乙女ゲームのヒロインは大抵が素直で良い子、更に天然なのかあざといのか鈍感なキャラが多い。【guardian】のヒロインも例に漏れずその類で、貧乏だった男爵家から伯爵家の養女になって恐縮するどころか、セレスティーアと同等の扱いを平然と甘受するような少女だ。

毎朝、早朝に朝露に濡れた花を眺める為に美しい庭園へ向かい、ひとしきり堪能したあとは庭師が丁寧に育てている花を貰い侍女へ手渡し養父様の執務室へ飾ってもらう。

レースやフリルの沢山ついたワンピースで朝食の席に着けば、テーブルの上にはクロワッサンとブリオッシュ、ふわふわのオムレツにベーコン、温野菜とフルーツジュースが。
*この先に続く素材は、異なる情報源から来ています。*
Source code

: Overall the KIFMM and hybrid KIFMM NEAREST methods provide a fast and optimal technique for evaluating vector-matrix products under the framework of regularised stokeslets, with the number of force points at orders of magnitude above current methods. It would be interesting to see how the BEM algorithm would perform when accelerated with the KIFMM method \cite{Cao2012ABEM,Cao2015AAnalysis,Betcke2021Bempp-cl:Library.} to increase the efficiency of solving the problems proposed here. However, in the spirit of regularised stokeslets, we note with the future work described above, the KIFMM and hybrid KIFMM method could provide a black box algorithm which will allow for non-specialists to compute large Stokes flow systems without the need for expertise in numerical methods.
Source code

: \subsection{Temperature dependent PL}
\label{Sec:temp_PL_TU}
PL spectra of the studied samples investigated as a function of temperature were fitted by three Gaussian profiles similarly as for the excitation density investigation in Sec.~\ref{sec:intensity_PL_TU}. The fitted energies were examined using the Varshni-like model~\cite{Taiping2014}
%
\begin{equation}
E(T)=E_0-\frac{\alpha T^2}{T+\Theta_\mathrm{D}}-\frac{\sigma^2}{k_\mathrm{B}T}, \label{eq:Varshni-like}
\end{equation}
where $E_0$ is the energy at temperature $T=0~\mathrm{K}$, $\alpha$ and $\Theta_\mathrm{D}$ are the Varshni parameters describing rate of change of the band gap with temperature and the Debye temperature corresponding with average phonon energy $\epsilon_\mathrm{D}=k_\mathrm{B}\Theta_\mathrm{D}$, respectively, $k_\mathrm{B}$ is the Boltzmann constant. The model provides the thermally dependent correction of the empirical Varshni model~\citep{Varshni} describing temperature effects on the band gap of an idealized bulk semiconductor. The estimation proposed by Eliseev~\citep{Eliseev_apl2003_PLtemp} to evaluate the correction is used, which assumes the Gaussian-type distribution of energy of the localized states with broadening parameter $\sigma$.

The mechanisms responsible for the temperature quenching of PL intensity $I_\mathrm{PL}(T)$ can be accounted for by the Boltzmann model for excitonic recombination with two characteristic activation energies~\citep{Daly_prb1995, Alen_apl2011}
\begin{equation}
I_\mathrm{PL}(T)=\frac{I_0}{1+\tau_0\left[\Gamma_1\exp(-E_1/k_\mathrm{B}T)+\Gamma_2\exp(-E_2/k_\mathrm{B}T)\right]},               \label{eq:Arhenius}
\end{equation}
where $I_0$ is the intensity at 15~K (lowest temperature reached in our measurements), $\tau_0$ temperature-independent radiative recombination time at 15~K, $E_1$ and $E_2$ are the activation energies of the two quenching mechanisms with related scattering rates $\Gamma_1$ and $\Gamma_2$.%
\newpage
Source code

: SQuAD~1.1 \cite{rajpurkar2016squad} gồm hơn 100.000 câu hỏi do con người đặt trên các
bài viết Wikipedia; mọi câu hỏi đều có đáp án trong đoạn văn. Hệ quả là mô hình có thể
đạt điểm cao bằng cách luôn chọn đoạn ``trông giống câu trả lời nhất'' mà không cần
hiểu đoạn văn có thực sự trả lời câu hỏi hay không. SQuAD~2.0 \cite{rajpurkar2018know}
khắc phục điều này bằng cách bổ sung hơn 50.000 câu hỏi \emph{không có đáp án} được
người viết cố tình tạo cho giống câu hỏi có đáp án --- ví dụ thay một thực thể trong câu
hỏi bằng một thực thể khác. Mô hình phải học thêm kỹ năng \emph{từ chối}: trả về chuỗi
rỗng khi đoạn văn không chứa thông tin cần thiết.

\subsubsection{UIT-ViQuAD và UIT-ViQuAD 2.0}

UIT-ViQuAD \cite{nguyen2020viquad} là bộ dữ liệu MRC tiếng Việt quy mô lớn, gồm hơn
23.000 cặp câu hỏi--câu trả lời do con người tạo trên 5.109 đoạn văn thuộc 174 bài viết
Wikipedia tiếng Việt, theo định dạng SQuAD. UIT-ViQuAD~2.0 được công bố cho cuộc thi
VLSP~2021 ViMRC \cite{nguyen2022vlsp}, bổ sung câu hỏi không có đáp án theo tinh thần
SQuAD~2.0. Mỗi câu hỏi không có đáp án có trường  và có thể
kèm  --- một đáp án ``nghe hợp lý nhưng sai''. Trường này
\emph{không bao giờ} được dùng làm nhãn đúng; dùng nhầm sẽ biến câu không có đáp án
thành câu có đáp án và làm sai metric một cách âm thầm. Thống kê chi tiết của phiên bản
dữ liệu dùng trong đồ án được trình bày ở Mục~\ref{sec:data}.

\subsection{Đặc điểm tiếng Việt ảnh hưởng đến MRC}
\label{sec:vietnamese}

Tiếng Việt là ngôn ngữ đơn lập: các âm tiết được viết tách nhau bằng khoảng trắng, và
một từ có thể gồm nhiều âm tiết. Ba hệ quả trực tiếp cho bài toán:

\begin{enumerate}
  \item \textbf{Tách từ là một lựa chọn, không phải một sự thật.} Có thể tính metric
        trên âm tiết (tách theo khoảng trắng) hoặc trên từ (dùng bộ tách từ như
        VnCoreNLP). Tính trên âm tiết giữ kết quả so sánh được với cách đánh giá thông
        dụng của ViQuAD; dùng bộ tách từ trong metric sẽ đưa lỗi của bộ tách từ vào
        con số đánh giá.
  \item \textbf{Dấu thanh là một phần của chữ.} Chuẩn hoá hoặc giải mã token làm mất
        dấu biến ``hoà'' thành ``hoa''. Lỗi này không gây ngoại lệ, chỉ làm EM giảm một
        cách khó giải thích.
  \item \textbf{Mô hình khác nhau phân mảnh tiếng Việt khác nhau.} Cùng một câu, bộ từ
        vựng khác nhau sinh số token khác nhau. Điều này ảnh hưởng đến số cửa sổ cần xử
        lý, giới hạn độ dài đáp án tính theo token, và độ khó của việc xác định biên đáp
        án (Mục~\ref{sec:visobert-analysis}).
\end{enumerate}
ヒロインが好む物ばかりが並べられた朝食を間食し別室へと移動すると、そこには家庭教師が既に待機していて、語学、地理、歴史、芸術と幅広く授業が行われた。

成人前になると淑女の教養と称されるものが授業に全て追加され、休む間もなくなるという。


男爵家のときとは全く異なる生活に早く馴染もうと健気に頑張るヒロイン。

横暴なセレスティーアの仕打ちに耐えながら、徐々に周囲に認められ幸せになる設定なのだけれど……。


「なによ、アレ」


昨夜の夕食の席でのセレスティーアの態度や言葉に何度も怒りが込み上げ中々眠れず、今迄義務のように行っていた早朝の庭園散策を止めて、今日は一日惰眠をむさぼることにしたのだ。
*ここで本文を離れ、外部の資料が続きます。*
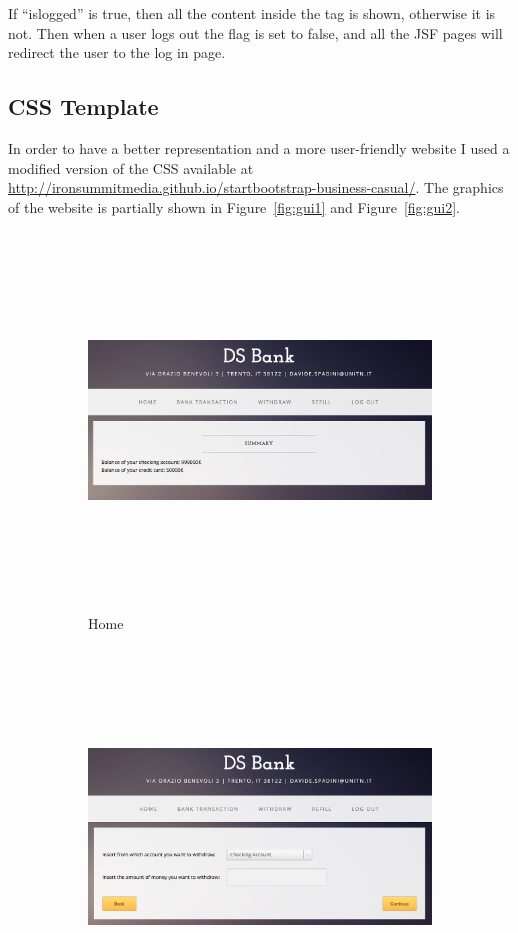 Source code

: \documentclass[a4paper]{article}
\begin{document}
\noindent
If ``islogged'' is true, then all the content inside the tag is shown, otherwise it is not. 
Then when a user logs out the flag is set to false, and all the JSF pages will redirect the user to the log in page.

\subsection{CSS Template}
\label{subsec:css}
In order to have a better representation and a more user-friendly website I used a modified version of the CSS available at \url{http://ironsummitmedia.github.io/startbootstrap-business-casual/}. The graphics of the website is partially shown in Figure~\ref{fig:gui1} and Figure~\ref{fig:gui2}.


\begin{figure}[h]
  \begin{subfigure}{0.5\textwidth}
    \includegraphics[keepaspectratio=true, width=0.9\linewidth, height=10cm]{home}
    \caption{Home}
    \label{fig:home}
  \end{subfigure}
  \begin{subfigure}{0.5\textwidth}
    \includegraphics[keepaspectratio=true, width=0.9\linewidth, height=10cm]{refill} 

\end{subfigure}
\end{figure}
\end{document}
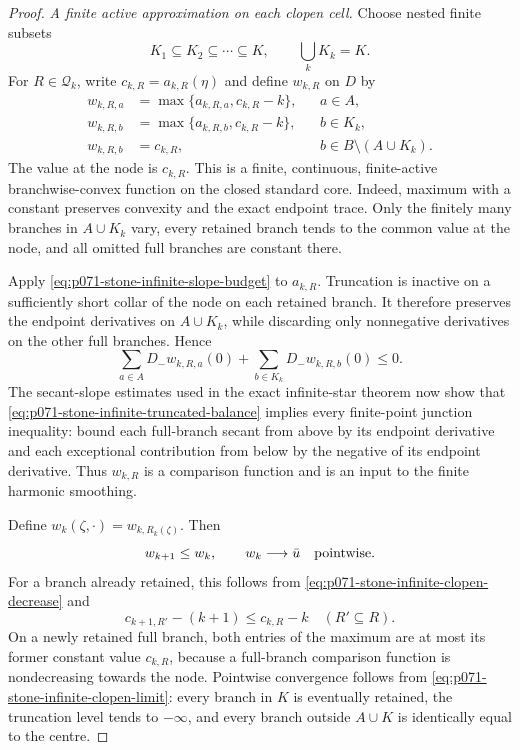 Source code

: \begin{proof}
\medskip\noindent
\emph{A finite active approximation on each clopen cell.}
Choose nested finite subsets
\[
                   K_1\subseteq K_2\subseteq\cdots\subseteq K,
                   \qquad \bigcup_kK_k=K.
\]
For \(R\in\mathscr Q_k\), write \(c_{k,R}=a_{k,R}(\eta)\) and define
\(w_{k,R}\) on \(D\) by
\begin{align}
 w_{k,R,a}
    &=\max\{a_{k,R,a},c_{k,R}-k\},
       &&a\in A,                                      \label{eq:p071-stone-infinite-truncate-a}\\
 w_{k,R,b}
    &=\max\{a_{k,R,b},c_{k,R}-k\},
       &&b\in K_k,                                    \label{eq:p071-stone-infinite-truncate-k}\\
 w_{k,R,b}
    &=c_{k,R},
       &&b\in B\setminus(A\cup K_k).                  \label{eq:p071-stone-infinite-truncate-rest}
\end{align}
The value at the node is \(c_{k,R}\).  This is a finite, continuous,
finite-active branchwise-convex function on the closed standard core.
Indeed, maximum with a constant preserves convexity and the exact
endpoint trace.  Only the finitely many branches in \(A\cup K_k\) vary,
every retained branch tends to the common value at the node, and all
omitted full branches are constant there.

Apply \eqref{eq:p071-stone-infinite-slope-budget} to \(a_{k,R}\).
Truncation is inactive on a sufficiently short collar of the node on
each retained branch.  It therefore preserves the endpoint derivatives
on \(A\cup K_k\), while discarding only nonnegative derivatives on the
other full branches.  Hence
\begin{equation}
             \sum_{a\in A}D_-w_{k,R,a}(0)
               +\sum_{b\in K_k}D_-w_{k,R,b}(0)\leq0.
 \label{eq:p071-stone-infinite-truncated-balance}
\end{equation}
The secant-slope estimates used in the exact infinite-star theorem now
show that \eqref{eq:p071-stone-infinite-truncated-balance} implies every
finite-point junction inequality: bound each full-branch secant from
above by its endpoint derivative and each exceptional contribution from
below by the negative of its endpoint derivative.  Thus \(w_{k,R}\) is
a comparison function and is an input to the finite harmonic smoothing.

Define \(w_k(\zeta,\cdot)=w_{k,R_k(\zeta)}\).  Then
\begin{equation}
                         w_{k+1}\leq w_k,
                  \qquad w_k\longrightarrow\bar u
                         \quad\hbox{pointwise}.
 \label{eq:p071-stone-infinite-truncated-limit}
\end{equation}
For a branch already retained, this follows from
\eqref{eq:p071-stone-infinite-clopen-decrease} and
\[
 c_{k+1,R'}-(k+1)\leq c_{k,R}-k
 \quad(R'\subseteq R).
\]
On a newly retained full branch, both entries of the maximum are at most
its former constant value \(c_{k,R}\), because a full-branch comparison
function is nondecreasing towards the node.  Pointwise convergence
follows from \eqref{eq:p071-stone-infinite-clopen-limit}: every branch
in \(K\) is eventually retained, the truncation level tends to
\(-\infty\), and every branch outside \(A\cup K\) is identically equal
to the centre.


\end{proof}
起こしに来る専属侍女はもう居らず、昼前に目を覚ましたミラベルはレースの沢山ついたパジャマを脱ぎ捨て、クローゼットから適当に出したワンピースを着て隣室へと移動した。

娘の寝起き姿を目にして驚いた顔をしている母をミラベルは一瞥し、まだ片されていない遅い朝食を無言で食していく。


本当は可愛らしい服もドレスも嫌いだし、パンや小麦を丸めた物ではなくお米が食べたい。
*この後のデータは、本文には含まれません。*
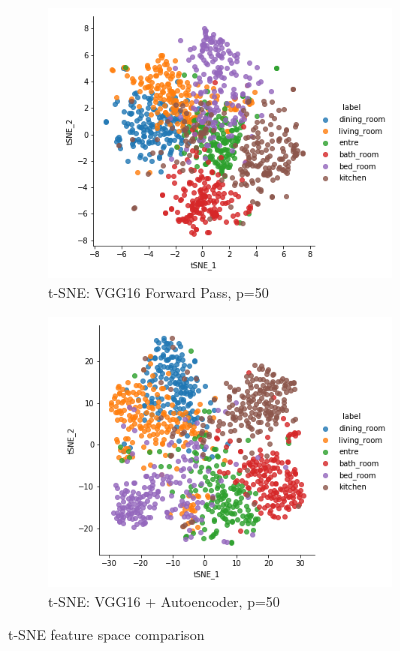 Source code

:\begin{figure}[H]
    \centering
    \begin{subfigure}[b]{0.45\textwidth}
      \includegraphics[width=\textwidth]{pictures/plots/tsne_vgg16}
      \caption{t-SNE: VGG16 Forward Pass, p=50}
      \label{fig:tsne1}
    \end{subfigure}
    \begin{subfigure}[b]{0.45\textwidth}
      \includegraphics[width=\textwidth]{pictures/plots/tsne_vgg16_dae}
      \caption{t-SNE: VGG16 + Autoencoder,  p=50}
      \label{fig:tsne2}
    \end{subfigure}
    \caption{t-SNE feature space comparison}
    \label{fig:tsne}
\end{figure}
桃色のティーカップの中身は砂糖がたっぷりと入っていて、コレは紅茶ではなく砂糖水だと抗議したくなる。いつもなら食後に何度も息を吹きかけて冷ましてから飲んでいたのだが、そんな気分になれずソーサーを指で押し遠ざけた。


選択一つで幸せにも不幸にもなるヒロイン。

不幸になりたい人間なんて誰一人居ない。他人を蹴落としてでも幸せをと望む筈だ。


――だから、完璧にゲームのヒロインをコピーして演じているというのに……。


「あんなの、もう別人じゃない……」


三年前に突然行方をくらましたセレスティーアが昨日前当主と共に戻って来た。

女王のように沢山の侍女や侍従を従えた美しく完璧な伯爵令嬢は見る影もなく、痛んだ髪に日に焼けた肌、整った容姿はそのままで威圧感が増し、見上げるほどの背丈と乱暴な口調の所為で初対面だったら確実に性別を勘違いしているところだろう。


――アレでは悪役令嬢ではなく悪役令息だ。


深い溜息を吐いたあと苛立ちが抑えきれず髪をぐしゃぐしゃに搔き乱した。


「今日はご機嫌斜めなのね?」

「……ん」


母に差し出されたお菓子を口に放り込む。

いつもの甘ったるい値段が高いだけのお菓子ではなく何故だろうと首を傾げると、「新しい侍女の子が持ってきたのよ」と母が口にした。


「腹が立つ……」

「品のない言葉を使わないでちょうだい」

「だって、お母様は悔しくはないの?専属侍女は勝手に解雇されて、私は昨夜の夕食の席で家族じゃないって、養父様や前当主様の前で義姉様に言われたのよ!凄く、悲しかったのだから……」

「しょうがないわ、本当のことですもの」

「お母様……!」

「贅沢をさせてもらっているし、貴方の婚姻相手や持参金の心配もないのよ。感謝して生きていかないと」


いずれは契約ではなく正式な妻にと夢を膨らませていた母は、バルド・ロティシュから釘を刺されて以来態度を一変させた。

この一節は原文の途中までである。